Every line in the records below between the one holding "- out of order data" and the one holding "- The code was", inclusive, is to be set down exactly; all other lines are to be left out.
::: GIVEN DATA :::
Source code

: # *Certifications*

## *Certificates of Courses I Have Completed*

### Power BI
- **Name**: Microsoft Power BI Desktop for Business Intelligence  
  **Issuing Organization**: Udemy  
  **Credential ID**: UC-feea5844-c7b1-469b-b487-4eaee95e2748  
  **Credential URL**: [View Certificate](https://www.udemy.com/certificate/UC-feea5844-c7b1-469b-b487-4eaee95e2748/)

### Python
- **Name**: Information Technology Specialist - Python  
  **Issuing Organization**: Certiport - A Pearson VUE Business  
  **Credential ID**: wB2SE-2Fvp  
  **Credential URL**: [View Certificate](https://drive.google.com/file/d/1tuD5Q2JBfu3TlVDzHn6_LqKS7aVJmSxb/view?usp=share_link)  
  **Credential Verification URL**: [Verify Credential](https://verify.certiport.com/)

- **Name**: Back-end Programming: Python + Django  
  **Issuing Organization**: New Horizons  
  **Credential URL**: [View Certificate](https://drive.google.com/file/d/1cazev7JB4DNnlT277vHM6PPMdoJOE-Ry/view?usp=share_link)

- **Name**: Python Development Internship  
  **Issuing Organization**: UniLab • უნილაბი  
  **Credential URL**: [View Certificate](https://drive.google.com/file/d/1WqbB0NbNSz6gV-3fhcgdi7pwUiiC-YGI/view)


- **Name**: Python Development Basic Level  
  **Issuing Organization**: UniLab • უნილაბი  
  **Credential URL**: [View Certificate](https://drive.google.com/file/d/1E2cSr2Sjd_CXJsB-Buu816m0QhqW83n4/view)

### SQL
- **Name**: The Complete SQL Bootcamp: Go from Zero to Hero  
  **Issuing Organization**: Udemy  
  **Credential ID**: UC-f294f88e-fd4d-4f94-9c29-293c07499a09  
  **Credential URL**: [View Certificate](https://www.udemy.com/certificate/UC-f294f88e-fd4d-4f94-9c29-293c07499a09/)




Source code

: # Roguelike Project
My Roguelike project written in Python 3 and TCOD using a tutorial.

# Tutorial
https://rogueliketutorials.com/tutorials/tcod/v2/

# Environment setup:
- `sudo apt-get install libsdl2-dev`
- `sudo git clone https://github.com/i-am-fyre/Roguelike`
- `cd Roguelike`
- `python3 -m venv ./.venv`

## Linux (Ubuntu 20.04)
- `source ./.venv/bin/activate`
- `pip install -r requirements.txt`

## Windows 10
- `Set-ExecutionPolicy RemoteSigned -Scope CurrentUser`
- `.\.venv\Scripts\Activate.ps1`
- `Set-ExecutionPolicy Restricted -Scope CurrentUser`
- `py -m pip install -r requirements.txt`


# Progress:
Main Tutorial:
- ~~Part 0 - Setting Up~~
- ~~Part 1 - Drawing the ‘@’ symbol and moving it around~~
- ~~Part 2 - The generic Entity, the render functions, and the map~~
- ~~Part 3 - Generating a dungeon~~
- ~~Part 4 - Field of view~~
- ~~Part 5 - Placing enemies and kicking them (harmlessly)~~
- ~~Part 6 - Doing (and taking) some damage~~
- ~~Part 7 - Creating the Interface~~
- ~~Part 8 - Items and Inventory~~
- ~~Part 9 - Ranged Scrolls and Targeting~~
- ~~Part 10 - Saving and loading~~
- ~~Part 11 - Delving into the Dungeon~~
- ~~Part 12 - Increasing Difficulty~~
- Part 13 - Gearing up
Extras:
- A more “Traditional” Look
:::
::: GIVEN DATA :::
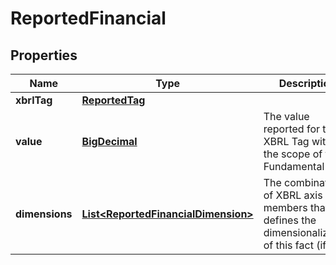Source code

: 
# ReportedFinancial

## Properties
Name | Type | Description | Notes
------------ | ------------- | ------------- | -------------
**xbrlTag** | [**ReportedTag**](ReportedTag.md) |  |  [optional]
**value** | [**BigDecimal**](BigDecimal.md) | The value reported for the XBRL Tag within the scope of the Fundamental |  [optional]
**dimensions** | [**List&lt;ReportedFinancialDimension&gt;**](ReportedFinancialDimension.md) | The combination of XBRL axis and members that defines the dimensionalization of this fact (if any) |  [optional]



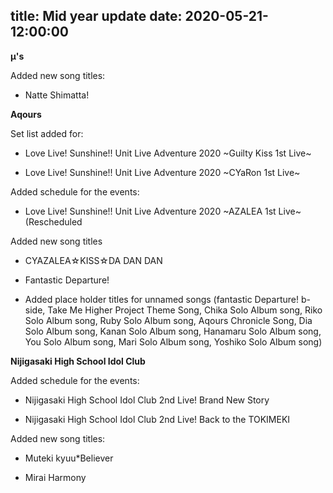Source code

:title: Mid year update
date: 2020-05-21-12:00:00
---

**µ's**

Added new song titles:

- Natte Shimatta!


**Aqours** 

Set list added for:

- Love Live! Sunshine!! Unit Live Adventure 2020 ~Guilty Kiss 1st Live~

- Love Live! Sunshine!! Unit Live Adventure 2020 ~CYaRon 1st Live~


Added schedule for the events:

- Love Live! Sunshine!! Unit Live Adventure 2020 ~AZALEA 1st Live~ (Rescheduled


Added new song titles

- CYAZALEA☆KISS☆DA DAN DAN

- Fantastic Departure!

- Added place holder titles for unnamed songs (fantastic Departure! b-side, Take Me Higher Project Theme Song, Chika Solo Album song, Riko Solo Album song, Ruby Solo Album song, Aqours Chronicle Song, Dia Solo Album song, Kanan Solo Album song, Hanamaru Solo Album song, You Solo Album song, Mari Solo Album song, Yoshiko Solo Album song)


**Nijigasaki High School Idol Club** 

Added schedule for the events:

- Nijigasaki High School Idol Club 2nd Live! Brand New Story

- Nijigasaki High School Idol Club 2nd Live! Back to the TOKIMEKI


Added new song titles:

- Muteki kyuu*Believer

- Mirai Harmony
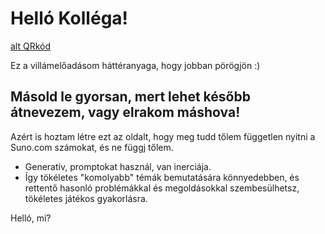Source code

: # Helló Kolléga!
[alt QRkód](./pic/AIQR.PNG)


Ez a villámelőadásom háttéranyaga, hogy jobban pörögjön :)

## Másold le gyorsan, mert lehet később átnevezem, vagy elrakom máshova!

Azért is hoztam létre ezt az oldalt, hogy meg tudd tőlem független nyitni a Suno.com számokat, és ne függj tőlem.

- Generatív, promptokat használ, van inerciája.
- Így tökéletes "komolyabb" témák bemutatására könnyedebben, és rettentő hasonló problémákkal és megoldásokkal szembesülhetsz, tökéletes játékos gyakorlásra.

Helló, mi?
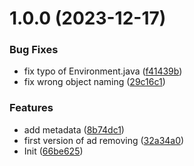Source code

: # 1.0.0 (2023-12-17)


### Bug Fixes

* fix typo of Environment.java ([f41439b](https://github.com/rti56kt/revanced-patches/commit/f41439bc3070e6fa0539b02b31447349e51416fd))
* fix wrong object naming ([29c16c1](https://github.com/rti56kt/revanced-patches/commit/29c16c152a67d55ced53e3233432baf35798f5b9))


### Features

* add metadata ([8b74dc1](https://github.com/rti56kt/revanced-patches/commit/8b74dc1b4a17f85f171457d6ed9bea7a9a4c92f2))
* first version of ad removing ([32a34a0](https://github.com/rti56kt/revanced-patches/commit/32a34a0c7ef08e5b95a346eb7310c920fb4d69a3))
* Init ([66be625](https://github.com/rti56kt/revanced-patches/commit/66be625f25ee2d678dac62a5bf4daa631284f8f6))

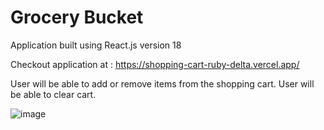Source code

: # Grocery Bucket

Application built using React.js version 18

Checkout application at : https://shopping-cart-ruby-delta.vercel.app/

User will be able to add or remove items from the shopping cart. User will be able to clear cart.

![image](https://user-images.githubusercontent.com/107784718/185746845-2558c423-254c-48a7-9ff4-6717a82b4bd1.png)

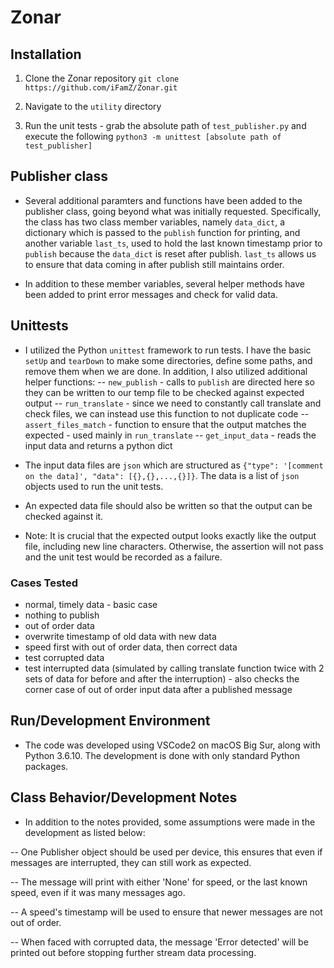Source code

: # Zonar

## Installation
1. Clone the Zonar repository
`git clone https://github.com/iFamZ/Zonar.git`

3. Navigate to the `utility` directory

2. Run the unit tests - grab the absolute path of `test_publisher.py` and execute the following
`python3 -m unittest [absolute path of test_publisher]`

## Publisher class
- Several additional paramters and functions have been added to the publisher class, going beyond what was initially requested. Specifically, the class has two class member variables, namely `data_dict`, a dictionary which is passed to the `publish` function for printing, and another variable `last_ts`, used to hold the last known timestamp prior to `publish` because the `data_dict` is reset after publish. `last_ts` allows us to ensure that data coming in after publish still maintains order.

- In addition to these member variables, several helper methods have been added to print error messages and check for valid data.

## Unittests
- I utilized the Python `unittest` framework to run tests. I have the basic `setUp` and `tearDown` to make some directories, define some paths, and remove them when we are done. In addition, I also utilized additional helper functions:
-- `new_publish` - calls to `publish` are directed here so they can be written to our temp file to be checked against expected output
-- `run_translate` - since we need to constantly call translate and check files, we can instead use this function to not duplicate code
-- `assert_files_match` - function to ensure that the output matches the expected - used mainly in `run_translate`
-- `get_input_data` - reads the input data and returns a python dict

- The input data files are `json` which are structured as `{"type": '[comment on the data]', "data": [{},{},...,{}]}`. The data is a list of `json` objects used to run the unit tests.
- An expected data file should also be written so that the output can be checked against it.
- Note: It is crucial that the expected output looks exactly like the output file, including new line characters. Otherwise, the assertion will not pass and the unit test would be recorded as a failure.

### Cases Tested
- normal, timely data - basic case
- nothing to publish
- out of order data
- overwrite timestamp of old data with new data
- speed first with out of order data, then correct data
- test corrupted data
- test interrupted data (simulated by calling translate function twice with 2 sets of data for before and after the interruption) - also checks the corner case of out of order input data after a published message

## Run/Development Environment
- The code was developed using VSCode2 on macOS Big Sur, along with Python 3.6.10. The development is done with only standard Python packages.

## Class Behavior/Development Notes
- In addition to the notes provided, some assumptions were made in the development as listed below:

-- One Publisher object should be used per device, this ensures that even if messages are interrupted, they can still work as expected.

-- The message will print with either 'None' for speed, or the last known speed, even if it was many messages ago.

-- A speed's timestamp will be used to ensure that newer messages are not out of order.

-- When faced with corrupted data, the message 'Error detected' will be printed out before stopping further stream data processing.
:::
**ANSWER TO THIS PROBLEM:**
- out of order data
- overwrite timestamp of old data with new data
- speed first with out of order data, then correct data
- test corrupted data
- test interrupted data (simulated by calling translate function twice with 2 sets of data for before and after the interruption) - also checks the corner case of out of order input data after a published message

## Run/Development Environment
- The code was developed using VSCode2 on macOS Big Sur, along with Python 3.6.10. The development is done with only standard Python packages.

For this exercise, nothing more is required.